• Assignment
The first line of the entries is where the copy starts and the line with "and models the" is where it ends; set down each line exactly, both ends included, and drop pictures.

── Records shown

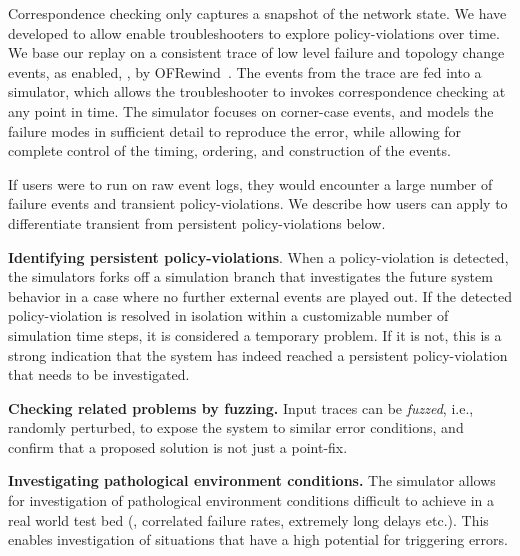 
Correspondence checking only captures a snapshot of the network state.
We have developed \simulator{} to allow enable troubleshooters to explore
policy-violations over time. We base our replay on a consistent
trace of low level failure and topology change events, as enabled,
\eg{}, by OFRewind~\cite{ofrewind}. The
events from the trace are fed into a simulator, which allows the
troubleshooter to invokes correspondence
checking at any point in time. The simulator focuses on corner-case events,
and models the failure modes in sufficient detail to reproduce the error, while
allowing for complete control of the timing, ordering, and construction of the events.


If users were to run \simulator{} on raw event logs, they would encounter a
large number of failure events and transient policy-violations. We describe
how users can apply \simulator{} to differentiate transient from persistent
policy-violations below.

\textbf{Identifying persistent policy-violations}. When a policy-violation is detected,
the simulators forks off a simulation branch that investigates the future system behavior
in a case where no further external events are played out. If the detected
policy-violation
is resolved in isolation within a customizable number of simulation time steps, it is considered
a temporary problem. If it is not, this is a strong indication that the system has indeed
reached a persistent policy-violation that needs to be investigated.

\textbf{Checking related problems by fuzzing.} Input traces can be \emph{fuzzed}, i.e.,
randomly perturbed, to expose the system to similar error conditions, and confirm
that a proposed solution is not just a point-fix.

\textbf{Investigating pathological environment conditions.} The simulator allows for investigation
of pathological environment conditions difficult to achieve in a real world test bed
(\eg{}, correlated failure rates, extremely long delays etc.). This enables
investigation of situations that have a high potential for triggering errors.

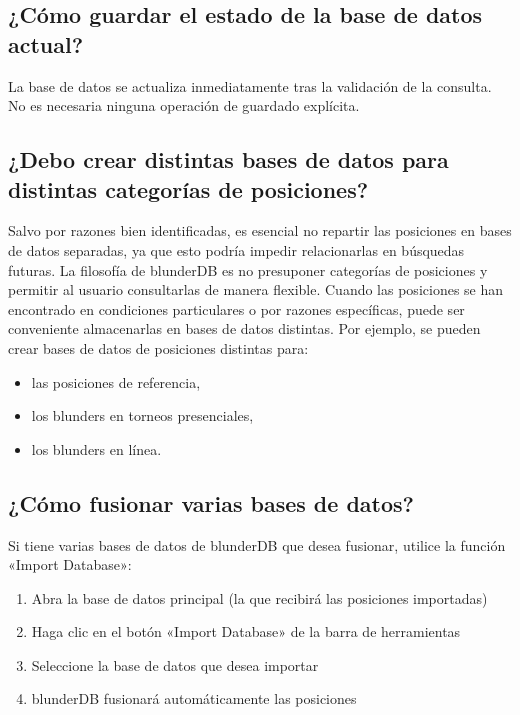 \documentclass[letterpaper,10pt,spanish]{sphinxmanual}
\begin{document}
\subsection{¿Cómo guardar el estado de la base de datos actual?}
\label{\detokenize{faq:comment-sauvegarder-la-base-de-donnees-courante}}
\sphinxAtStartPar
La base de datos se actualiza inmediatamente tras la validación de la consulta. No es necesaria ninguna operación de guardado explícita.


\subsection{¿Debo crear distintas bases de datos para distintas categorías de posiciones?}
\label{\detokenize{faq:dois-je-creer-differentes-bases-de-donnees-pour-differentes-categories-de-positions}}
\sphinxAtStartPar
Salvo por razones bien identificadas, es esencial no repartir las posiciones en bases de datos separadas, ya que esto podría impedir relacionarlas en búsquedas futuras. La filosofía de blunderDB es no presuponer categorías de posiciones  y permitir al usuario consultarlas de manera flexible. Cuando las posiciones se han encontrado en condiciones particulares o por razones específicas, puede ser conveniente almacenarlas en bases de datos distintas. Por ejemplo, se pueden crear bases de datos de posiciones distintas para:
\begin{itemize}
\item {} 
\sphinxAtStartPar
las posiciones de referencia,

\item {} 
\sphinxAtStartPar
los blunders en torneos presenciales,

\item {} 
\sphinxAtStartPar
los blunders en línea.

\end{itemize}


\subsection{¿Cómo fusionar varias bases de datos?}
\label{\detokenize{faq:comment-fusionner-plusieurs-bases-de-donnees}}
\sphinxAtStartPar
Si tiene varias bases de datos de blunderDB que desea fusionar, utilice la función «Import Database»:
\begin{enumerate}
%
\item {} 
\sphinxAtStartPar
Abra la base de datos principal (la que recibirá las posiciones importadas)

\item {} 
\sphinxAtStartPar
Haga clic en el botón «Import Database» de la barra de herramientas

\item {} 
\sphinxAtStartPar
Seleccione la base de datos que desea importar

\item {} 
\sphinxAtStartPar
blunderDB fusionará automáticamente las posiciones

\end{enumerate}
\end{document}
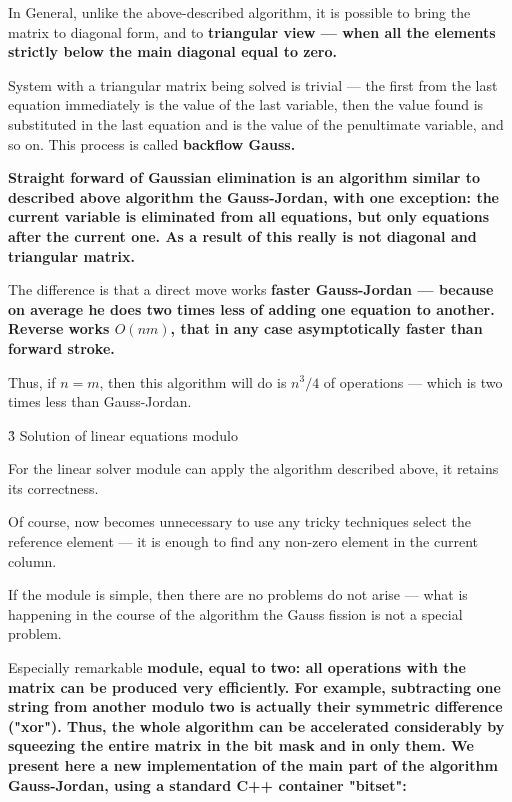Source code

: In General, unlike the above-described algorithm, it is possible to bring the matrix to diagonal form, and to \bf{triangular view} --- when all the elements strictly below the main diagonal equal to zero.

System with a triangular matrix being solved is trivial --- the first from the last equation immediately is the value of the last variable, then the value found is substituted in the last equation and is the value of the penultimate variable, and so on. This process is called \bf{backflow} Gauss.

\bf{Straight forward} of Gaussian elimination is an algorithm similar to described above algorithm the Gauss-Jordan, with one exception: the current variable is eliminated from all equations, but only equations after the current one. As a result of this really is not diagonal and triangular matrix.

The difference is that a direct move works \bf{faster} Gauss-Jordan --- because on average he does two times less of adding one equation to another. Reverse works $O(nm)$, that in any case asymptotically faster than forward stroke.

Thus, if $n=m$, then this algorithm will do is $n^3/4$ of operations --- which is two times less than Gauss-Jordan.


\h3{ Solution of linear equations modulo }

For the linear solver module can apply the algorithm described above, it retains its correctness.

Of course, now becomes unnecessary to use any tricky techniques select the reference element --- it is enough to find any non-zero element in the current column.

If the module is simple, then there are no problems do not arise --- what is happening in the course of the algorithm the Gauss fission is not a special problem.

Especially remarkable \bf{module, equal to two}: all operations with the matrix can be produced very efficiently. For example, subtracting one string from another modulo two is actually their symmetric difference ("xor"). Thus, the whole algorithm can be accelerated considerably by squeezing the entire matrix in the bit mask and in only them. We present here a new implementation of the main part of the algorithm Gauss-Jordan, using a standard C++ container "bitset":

────

• Reply
Correspondence checking only captures a snapshot of the network state.
We have developed \simulator{} to allow enable troubleshooters to explore
policy-violations over time. We base our replay on a consistent
trace of low level failure and topology change events, as enabled,
\eg{}, by OFRewind~\cite{ofrewind}. The
events from the trace are fed into a simulator, which allows the
troubleshooter to invokes correspondence
checking at any point in time. The simulator focuses on corner-case events,
and models the failure modes in sufficient detail to reproduce the error, while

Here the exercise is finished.